My Prediction for the Election
As election day is now upon us, I will weigh in with my prediction as to who will win the presidential election, why that will be so and how it came about. Predicting the outcome of an election, particularly one that is so emotionally charged, is risky. In any case, here is what I predict:
I predict that Barack Obama will be elected the next President of the United States, principally upon a wave of disapproval of the status quo by a great many voters. Given the unmitigated disaster of the last eight years, with the seemingly unending no-win, undeclared wars, and with fears of an economic collapse, it is understandable that voters look to someone who is the “un-Bush” to “rescue” the country from this mess, and that candidate is Barack Obama. Of course it is all an illusion, as Obama is as beholden to the lucrative corporate interests as Bush and McCain are. But so many voters are just fed up, and they are not in the mood to risk “another eight years of Bush” by voting for McCain. Even a fair number of erstwhile Republicans seem to be in the mood to punish their party by voting for Obama, which undoubtedly inflicts more pain than voting third party.
McCain might have had a better chance at winning had he decided to oppose, on principle, the $700 billion bailout. I almost thought he just might do that, given his supposed credentials as a fiscal conservative. But, true to form, “bipartisanship” won out with McCain, and I think he pretty well undermined his credibility with quite a few undecided voters who were disgusted with the whole thing. Some of those same people who were destined to vote for Obama seem to have been willing to overlook Obama’s support for the bailout, simply because he isn’t Bush or part of the Bush administration.

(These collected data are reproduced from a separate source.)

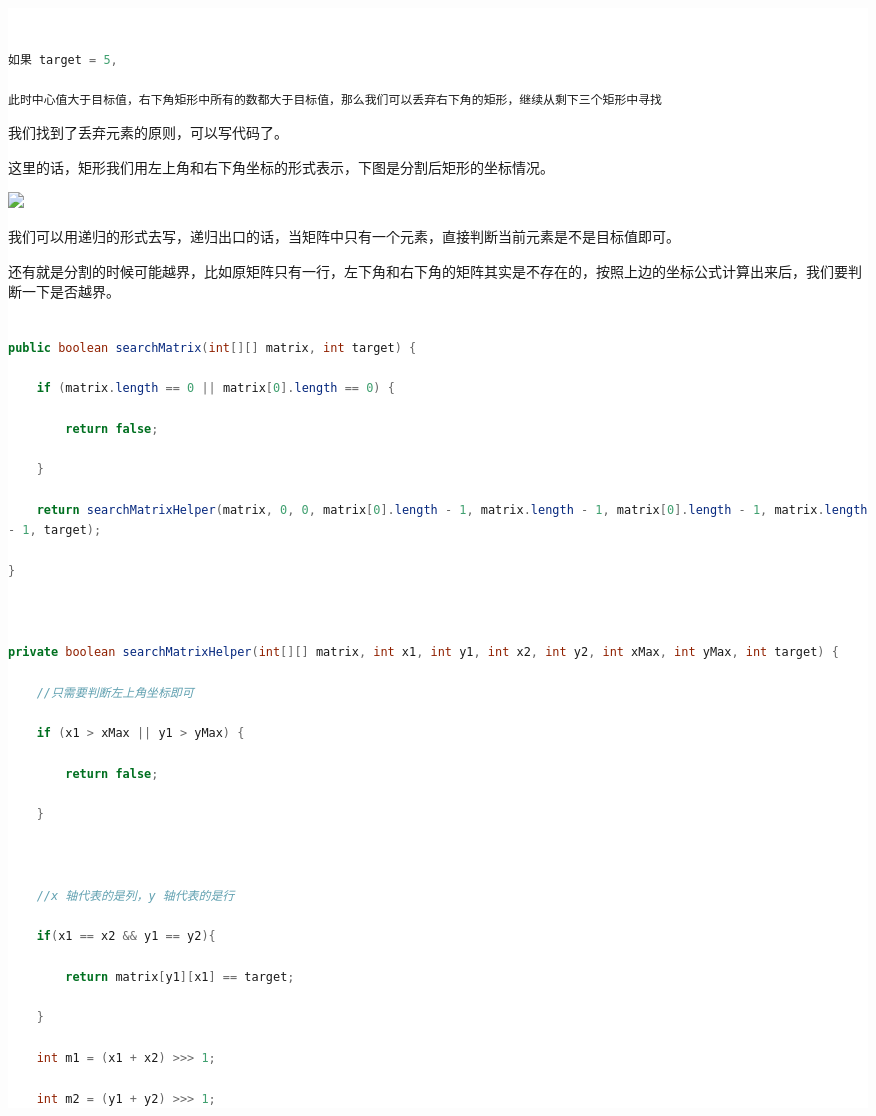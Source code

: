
 ```java


如果 target = 5,

此时中心值大于目标值，右下角矩形中所有的数都大于目标值，那么我们可以丢弃右下角的矩形，继续从剩下三个矩形中寻找 

```



我们找到了丢弃元素的原则，可以写代码了。



这里的话，矩形我们用左上角和右下角坐标的形式表示，下图是分割后矩形的坐标情况。



![](https://pic.leetcode-cn.com/b15e4cafec95b6bb462d731de43ddbecaf3842237451217096dcb8a693477ba8.jpg)



我们可以用递归的形式去写，递归出口的话，当矩阵中只有一个元素，直接判断当前元素是不是目标值即可。



还有就是分割的时候可能越界，比如原矩阵只有一行，左下角和右下角的矩阵其实是不存在的，按照上边的坐标公式计算出来后，我们要判断一下是否越界。



```java

public boolean searchMatrix(int[][] matrix, int target) {

    if (matrix.length == 0 || matrix[0].length == 0) {

        return false;

    }

    return searchMatrixHelper(matrix, 0, 0, matrix[0].length - 1, matrix.length - 1, matrix[0].length - 1, matrix.length - 1, target);

}



private boolean searchMatrixHelper(int[][] matrix, int x1, int y1, int x2, int y2, int xMax, int yMax, int target) {

    //只需要判断左上角坐标即可

    if (x1 > xMax || y1 > yMax) {

        return false;

    }

    

    //x 轴代表的是列，y 轴代表的是行

    if(x1 == x2 && y1 == y2){

        return matrix[y1][x1] == target;

    }

    int m1 = (x1 + x2) >>> 1;

    int m2 = (y1 + y2) >>> 1;
```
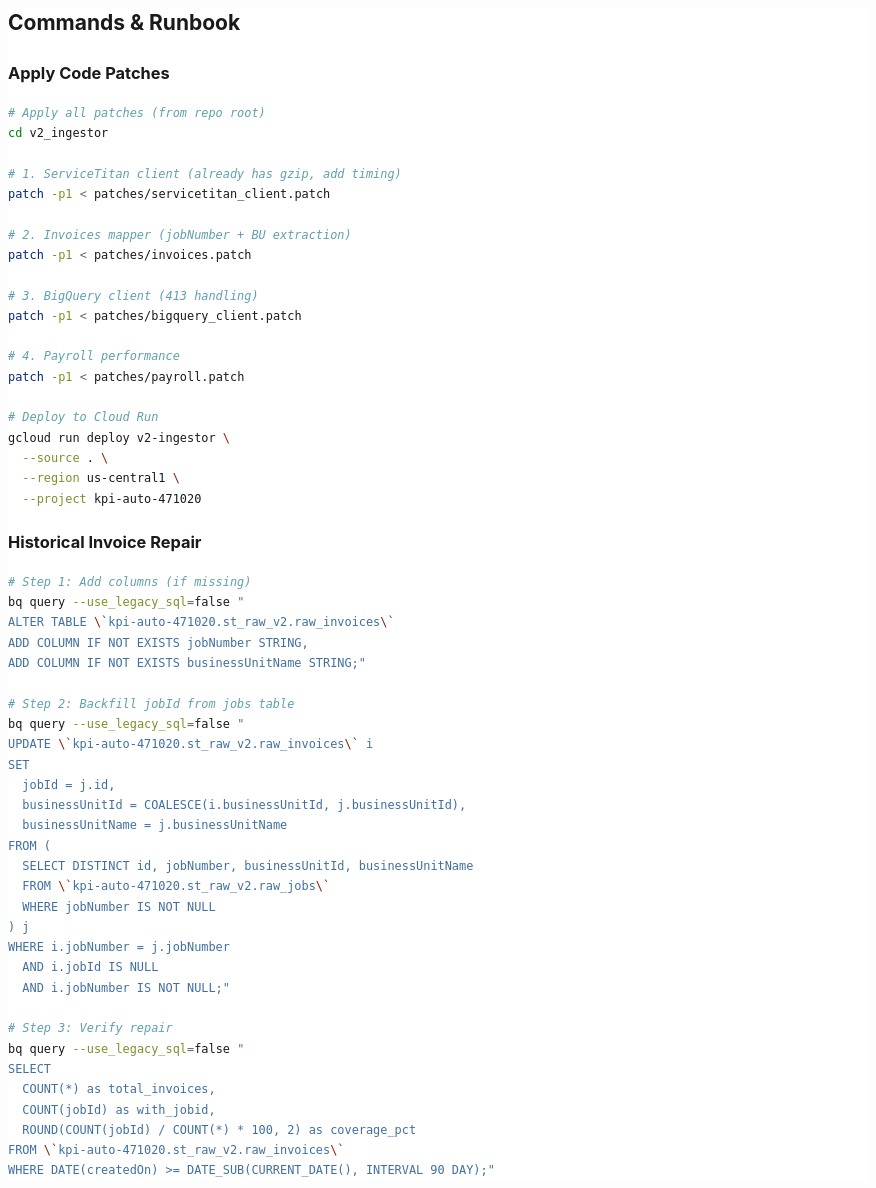 ## Commands & Runbook

### Apply Code Patches
```bash
# Apply all patches (from repo root)
cd v2_ingestor

# 1. ServiceTitan client (already has gzip, add timing)
patch -p1 < patches/servicetitan_client.patch

# 2. Invoices mapper (jobNumber + BU extraction)
patch -p1 < patches/invoices.patch

# 3. BigQuery client (413 handling)
patch -p1 < patches/bigquery_client.patch

# 4. Payroll performance
patch -p1 < patches/payroll.patch

# Deploy to Cloud Run
gcloud run deploy v2-ingestor \
  --source . \
  --region us-central1 \
  --project kpi-auto-471020
```

### Historical Invoice Repair
```bash
# Step 1: Add columns (if missing)
bq query --use_legacy_sql=false "
ALTER TABLE \`kpi-auto-471020.st_raw_v2.raw_invoices\`
ADD COLUMN IF NOT EXISTS jobNumber STRING,
ADD COLUMN IF NOT EXISTS businessUnitName STRING;"

# Step 2: Backfill jobId from jobs table
bq query --use_legacy_sql=false "
UPDATE \`kpi-auto-471020.st_raw_v2.raw_invoices\` i
SET
  jobId = j.id,
  businessUnitId = COALESCE(i.businessUnitId, j.businessUnitId),
  businessUnitName = j.businessUnitName
FROM (
  SELECT DISTINCT id, jobNumber, businessUnitId, businessUnitName
  FROM \`kpi-auto-471020.st_raw_v2.raw_jobs\`
  WHERE jobNumber IS NOT NULL
) j
WHERE i.jobNumber = j.jobNumber
  AND i.jobId IS NULL
  AND i.jobNumber IS NOT NULL;"

# Step 3: Verify repair
bq query --use_legacy_sql=false "
SELECT
  COUNT(*) as total_invoices,
  COUNT(jobId) as with_jobid,
  ROUND(COUNT(jobId) / COUNT(*) * 100, 2) as coverage_pct
FROM \`kpi-auto-471020.st_raw_v2.raw_invoices\`
WHERE DATE(createdOn) >= DATE_SUB(CURRENT_DATE(), INTERVAL 90 DAY);"
```
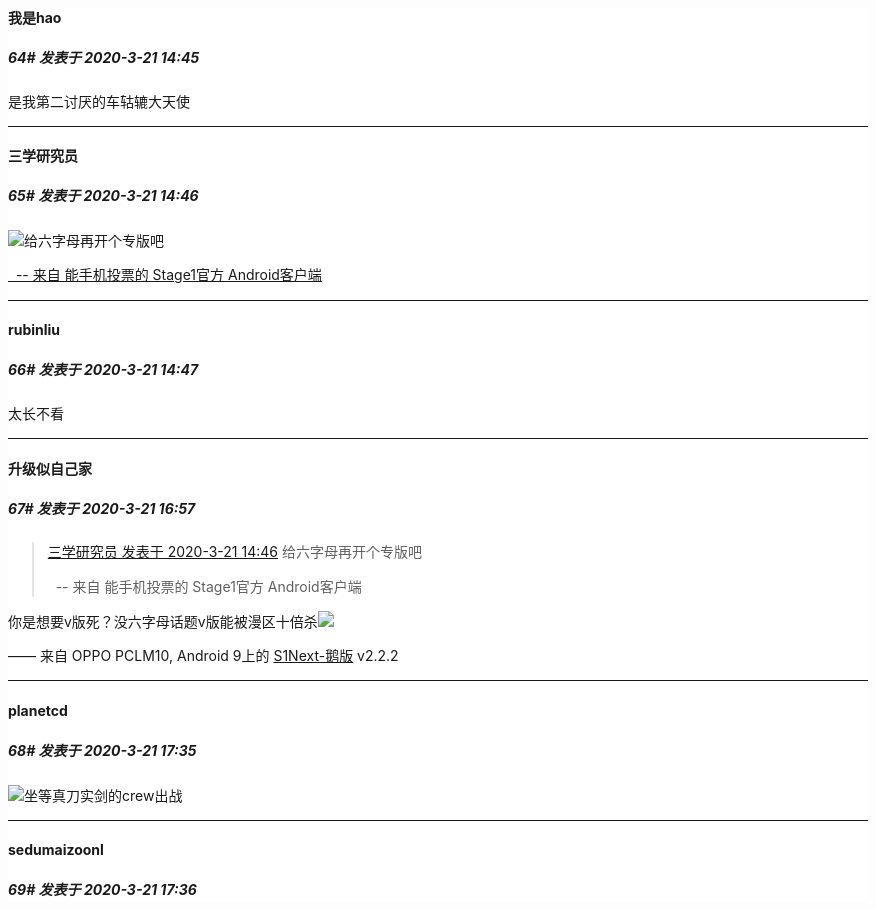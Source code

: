 ####  我是hao  
##### 64#       发表于 2020-3-21 14:45


是我第二讨厌的车轱辘大天使


-----

####  三学研究员  
##### 65#       发表于 2020-3-21 14:46


<img src="https://static.saraba1st.com/image/smiley/face2017/138.png" referrerpolicy="no-referrer">给六字母再开个专版吧

[  -- 来自 能手机投票的 Stage1官方 Android客户端](https://www.coolapk.com/apk/140634)


-----

####  rubinliu  
##### 66#       发表于 2020-3-21 14:47


太长不看


-----

####  升级似自己家  
##### 67#       发表于 2020-3-21 16:57


<blockquote><a href="httphttps://bbs.saraba1st.com/2b/forum.php?mod=redirect&amp;goto=findpost&amp;pid=46822402&amp;ptid=1920014" target="_blank">三学研究员 发表于 2020-3-21 14:46</a>
给六字母再开个专版吧

  -- 来自 能手机投票的 Stage1官方 Android客户端</blockquote>
你是想要v版死？没六字母话题v版能被漫区十倍杀<img src="https://static.saraba1st.com/image/smiley/face2017/037.png" referrerpolicy="no-referrer">

—— 来自 OPPO PCLM10, Android 9上的 [S1Next-鹅版](https://github.com/ykrank/S1-Next/releases) v2.2.2


-----

####  planetcd  
##### 68#       发表于 2020-3-21 17:35


<img src="https://static.saraba1st.com/image/smiley/face2017/067.png" referrerpolicy="no-referrer">坐等真刀实剑的crew出战


-----

####  sedumaizoonl  
##### 69#       发表于 2020-3-21 17:36
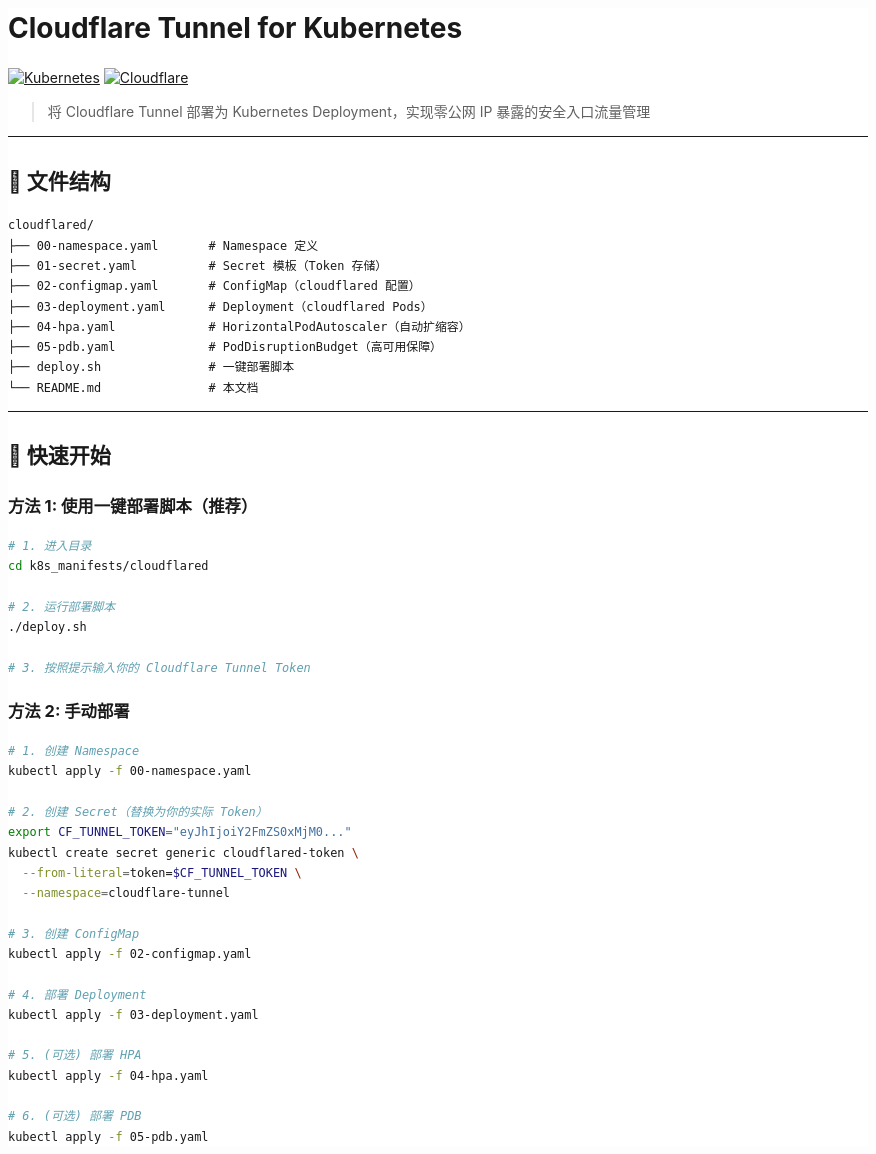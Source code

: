 # Cloudflare Tunnel for Kubernetes

[![Kubernetes](https://img.shields.io/badge/Kubernetes-v1.25+-blue)](https://kubernetes.io/)
[![Cloudflare](https://img.shields.io/badge/Cloudflare-Tunnel-orange)](https://www.cloudflare.com/products/tunnel/)

> 将 Cloudflare Tunnel 部署为 Kubernetes Deployment，实现零公网 IP 暴露的安全入口流量管理

---

## 📁 文件结构

```
cloudflared/
├── 00-namespace.yaml       # Namespace 定义
├── 01-secret.yaml          # Secret 模板（Token 存储）
├── 02-configmap.yaml       # ConfigMap（cloudflared 配置）
├── 03-deployment.yaml      # Deployment（cloudflared Pods）
├── 04-hpa.yaml             # HorizontalPodAutoscaler（自动扩缩容）
├── 05-pdb.yaml             # PodDisruptionBudget（高可用保障）
├── deploy.sh               # 一键部署脚本
└── README.md               # 本文档
```

---

## 🚀 快速开始

### 方法 1: 使用一键部署脚本（推荐）

```bash
# 1. 进入目录
cd k8s_manifests/cloudflared

# 2. 运行部署脚本
./deploy.sh

# 3. 按照提示输入你的 Cloudflare Tunnel Token
```

### 方法 2: 手动部署

```bash
# 1. 创建 Namespace
kubectl apply -f 00-namespace.yaml

# 2. 创建 Secret（替换为你的实际 Token）
export CF_TUNNEL_TOKEN="eyJhIjoiY2FmZS0xMjM0..."
kubectl create secret generic cloudflared-token \
  --from-literal=token=$CF_TUNNEL_TOKEN \
  --namespace=cloudflare-tunnel

# 3. 创建 ConfigMap
kubectl apply -f 02-configmap.yaml

# 4. 部署 Deployment
kubectl apply -f 03-deployment.yaml

# 5. (可选) 部署 HPA
kubectl apply -f 04-hpa.yaml

# 6. (可选) 部署 PDB
kubectl apply -f 05-pdb.yaml

```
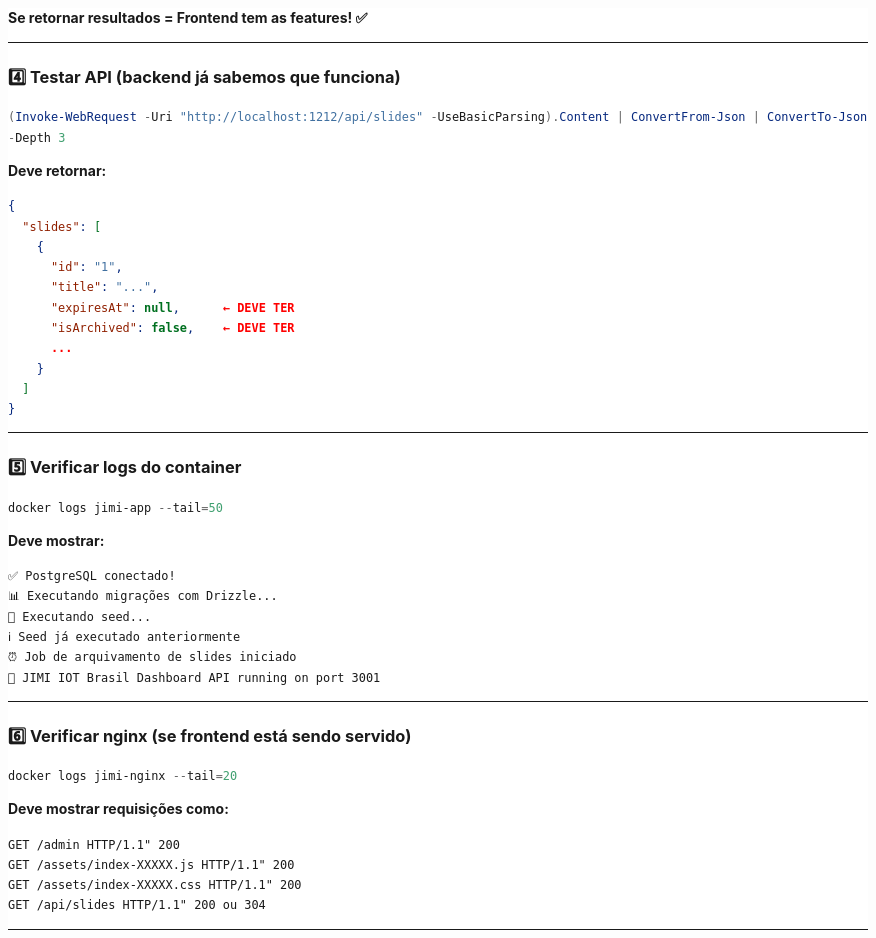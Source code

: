 **Se retornar resultados = Frontend tem as features! ✅**

---

### 4️⃣ Testar API (backend já sabemos que funciona)
```powershell
(Invoke-WebRequest -Uri "http://localhost:1212/api/slides" -UseBasicParsing).Content | ConvertFrom-Json | ConvertTo-Json -Depth 3
```

**Deve retornar:**
```json
{
  "slides": [
    {
      "id": "1",
      "title": "...",
      "expiresAt": null,      ← DEVE TER
      "isArchived": false,    ← DEVE TER
      ...
    }
  ]
}
```

---

### 5️⃣ Verificar logs do container
```powershell
docker logs jimi-app --tail=50
```

**Deve mostrar:**
```
✅ PostgreSQL conectado!
📊 Executando migrações com Drizzle...
🌱 Executando seed...
ℹ️ Seed já executado anteriormente
⏰ Job de arquivamento de slides iniciado
🚀 JIMI IOT Brasil Dashboard API running on port 3001
```

---

### 6️⃣ Verificar nginx (se frontend está sendo servido)
```powershell
docker logs jimi-nginx --tail=20
```

**Deve mostrar requisições como:**
```
GET /admin HTTP/1.1" 200
GET /assets/index-XXXXX.js HTTP/1.1" 200
GET /assets/index-XXXXX.css HTTP/1.1" 200
GET /api/slides HTTP/1.1" 200 ou 304
```

---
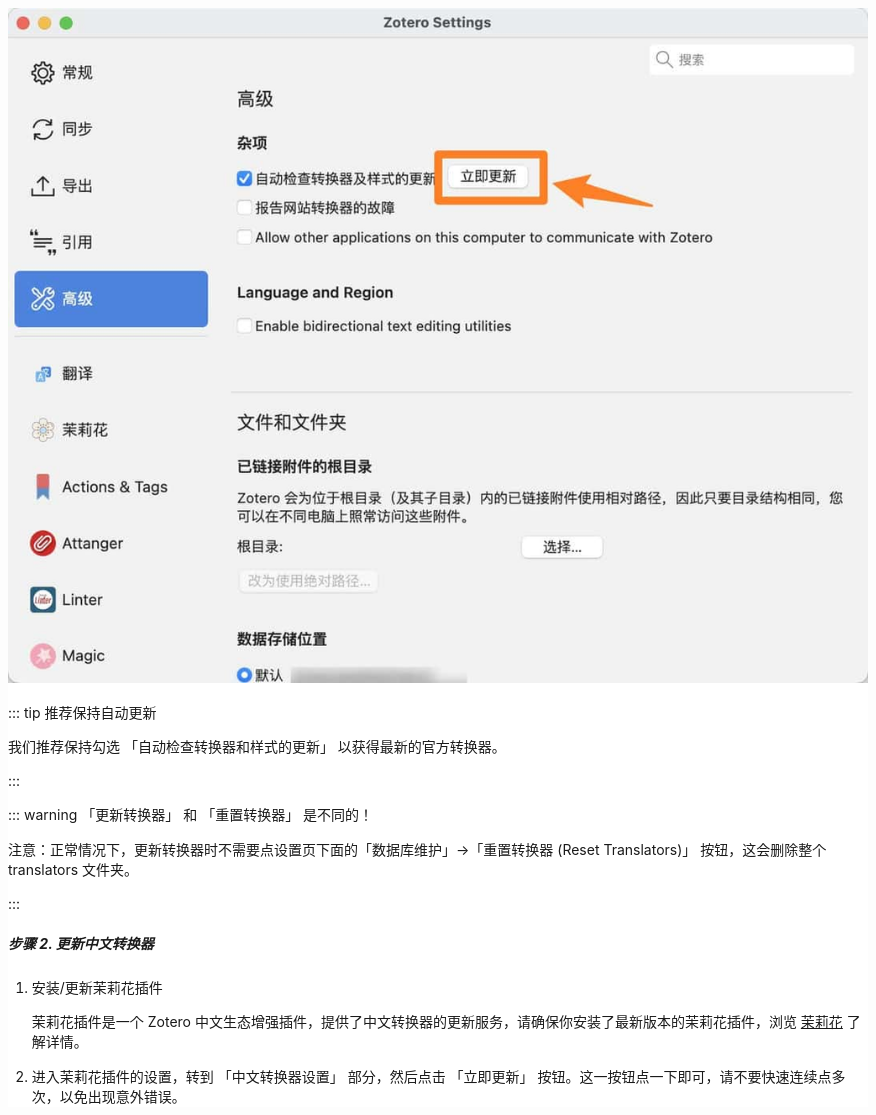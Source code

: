 ![更新官方转换器](../../assets/images/update-official-translators.jpg)

::: tip 推荐保持自动更新

我们推荐保持勾选 「自动检查转换器和样式的更新」 以获得最新的官方转换器。

:::

::: warning 「更新转换器」 和 「重置转换器」 是不同的！

注意：正常情况下，更新转换器时不需要点设置页下面的「数据库维护」→「重置转换器 (Reset Translators)」 按钮，这会删除整个 translators 文件夹。

:::

##### 步骤 2. 更新中文转换器

1. 安装/更新茉莉花插件

   茉莉花插件是一个 Zotero 中文生态增强插件，提供了中文转换器的更新服务，请确保你安装了最新版本的茉莉花插件，浏览 [茉莉花](../plugins/jasminum.md) 了解详情。

2. 进入茉莉花插件的设置，转到 「中文转换器设置」 部分，然后点击 「立即更新」 按钮。这一按钮点一下即可，请不要快速连续点多次，以免出现意外错误。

Many observers, myself included, thought that perhaps McCain’s selection of Sarah Palin was a brilliant move that would almost ensure a McCain victory by reuniting the Republican party base, especially given the not-overly enthusiastic reception of Obama’s selection of Joseph Biden. However, it seems that Palin hasn’t played so well with those outside of the party base whose support McCain needs in order to win. The Palin choice may turn out to have been a big gamble, and it will be interesting to see whether or not it really will have made much of difference in the outcome one way or the other.
Back to Obama, I think the cult of personality will have played a significant role in getting people out to the polls to vote for him. Like it or not, most people do not vote based on philosophy, but rather they vote based on personalities, or on how the candidates “connect” with them and identify with their personal “needs”. This is to be expected in a culture that looks to government as the solution to most problems. McCain is just a pretty hard person for a lot of people to like, besides the fact that he has an “R” after his name. He has failed to connect with voters on an emotional level the way Obama has. McCain seems unable to convincingly “feel the pain” of voters in the way Bill Clinton claimed to. If anything, Sarah Palin seems to have done much better with that, and most of the enthusiasm that does exist for the McCain-Palin ticket seems to be largely on account of Palin.
McCain will do well in some “red-state” areas, such as my state of Alabama, also due to the “fear factor”. That is, many people down here seem to be “scared to death” of an Obama presidency, and they cite socialism, or “weakness” on “the war on terror”, or support for abortion rights as an issue of dread. These concerns ignore the other side of the coin, that a McCain presidency will hardly be much different in these areas. It all comes down to emotion. It’s very interesting to me how many people down here are voting for McCain as “the lesser of evils”. It’s a sad commentary on just how far the Republican party has strayed from the principles it once stood for (or at least pretended to).
My own hope, predictions aside, is that the Republican party will be duly punished today, as that is the only way there can be any hope of repairing the damage done by the neo-conservatives and rebuilding the party in the image of Robert Taft, Barry Goldwater, and Ron Paul.